Cabe preguntarse en base a qué criterios diseñan los productores sus ofertas de venta: Las centrales nucleares venden a precio aceptante, es decir, a 0 €/MWh, por sus características técnicas: las nucleares por su baja capacidad de parada. Como el coste de las materias primas es cero, los productores renovables venden a precio cuasi-aceptante. El resto de centrales ya consideran sus costes de generación y oportunidad e incluso pueden introducir lo que se conocen como ofertas complejas, como condiciones de rampa entre horas, ingresos mínimos o bloques de oferta indivisibles, entre otras. Estas condiciones son consideradas por OMIE y pueden provocar que el cruce de las curvas se produzca en otro punto distinto al inicialmente previsto (véase imagen). La mayor parte de la demanda, como no suele ser gestionable, oferta al precio aceptante en compra, es decir el máximo de 180,30 €/MWh.

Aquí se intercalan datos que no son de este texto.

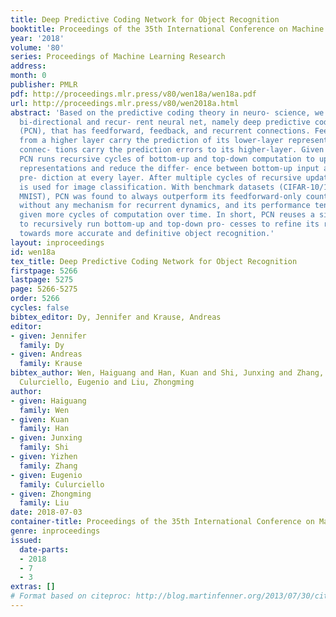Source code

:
```yaml
---
title: Deep Predictive Coding Network for Object Recognition
booktitle: Proceedings of the 35th International Conference on Machine Learning
year: '2018'
volume: '80'
series: Proceedings of Machine Learning Research
address: 
month: 0
publisher: PMLR
pdf: http://proceedings.mlr.press/v80/wen18a/wen18a.pdf
url: http://proceedings.mlr.press/v80/wen2018a.html
abstract: 'Based on the predictive coding theory in neuro- science, we designed a
  bi-directional and recur- rent neural net, namely deep predictive coding networks
  (PCN), that has feedforward, feedback, and recurrent connections. Feedback connections
  from a higher layer carry the prediction of its lower-layer representation; feedforward
  connec- tions carry the prediction errors to its higher-layer. Given image input,
  PCN runs recursive cycles of bottom-up and top-down computation to update its internal
  representations and reduce the differ- ence between bottom-up input and top-down
  pre- diction at every layer. After multiple cycles of recursive updating, the representation
  is used for image classification. With benchmark datasets (CIFAR-10/100, SVHN, and
  MNIST), PCN was found to always outperform its feedforward-only counterpart: a model
  without any mechanism for recurrent dynamics, and its performance tended to improve
  given more cycles of computation over time. In short, PCN reuses a single architecture
  to recursively run bottom-up and top-down pro- cesses to refine its representation
  towards more accurate and definitive object recognition.'
layout: inproceedings
id: wen18a
tex_title: Deep Predictive Coding Network for Object Recognition
firstpage: 5266
lastpage: 5275
page: 5266-5275
order: 5266
cycles: false
bibtex_editor: Dy, Jennifer and Krause, Andreas
editor:
- given: Jennifer
  family: Dy
- given: Andreas
  family: Krause
bibtex_author: Wen, Haiguang and Han, Kuan and Shi, Junxing and Zhang, Yizhen and
  Culurciello, Eugenio and Liu, Zhongming
author:
- given: Haiguang
  family: Wen
- given: Kuan
  family: Han
- given: Junxing
  family: Shi
- given: Yizhen
  family: Zhang
- given: Eugenio
  family: Culurciello
- given: Zhongming
  family: Liu
date: 2018-07-03
container-title: Proceedings of the 35th International Conference on Machine Learning
genre: inproceedings
issued:
  date-parts:
  - 2018
  - 7
  - 3
extras: []
# Format based on citeproc: http://blog.martinfenner.org/2013/07/30/citeproc-yaml-for-bibliographies/
---
```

Las renovables son capaces de arrojar radicales ahorros en el pool

Se puede decir que el precio de casación viene marcado, generalmente, por las tecnologías térmicas, así como por la gran hidráulica, que puede regular el agua turbinada a través de embalses. Si bien, una menor demanda de consumo implicaría unos menores precios, al ser necesario que funcionen menos centrales, expulsando de la casación a las más caras. Adicionalmente, una elevación en la producción renovable puede implicar una fuerte bajada del precio de casación, llegando a producirse casos en los que toda la demanda se ve cubierta por producción a precio de 0 €/MWh, como ya ocurrió en numerosas ocasiones. Así, las energías renovables son capaces de arrojar radicales ahorros en el pool eléctrico, que influye en el precio de todos los consumidores y cuya cotización futura se establece en torno a 50 €/MWh.

Esperamos que esto se haya entendido y en posteriores artículos se procurará explicar las razones por las cuales, en la mayor parte de los casos, los consumidores finales no perciben las variaciones del pool eléctrico y cuales son el resto de costes que influyen en la factura eléctrica.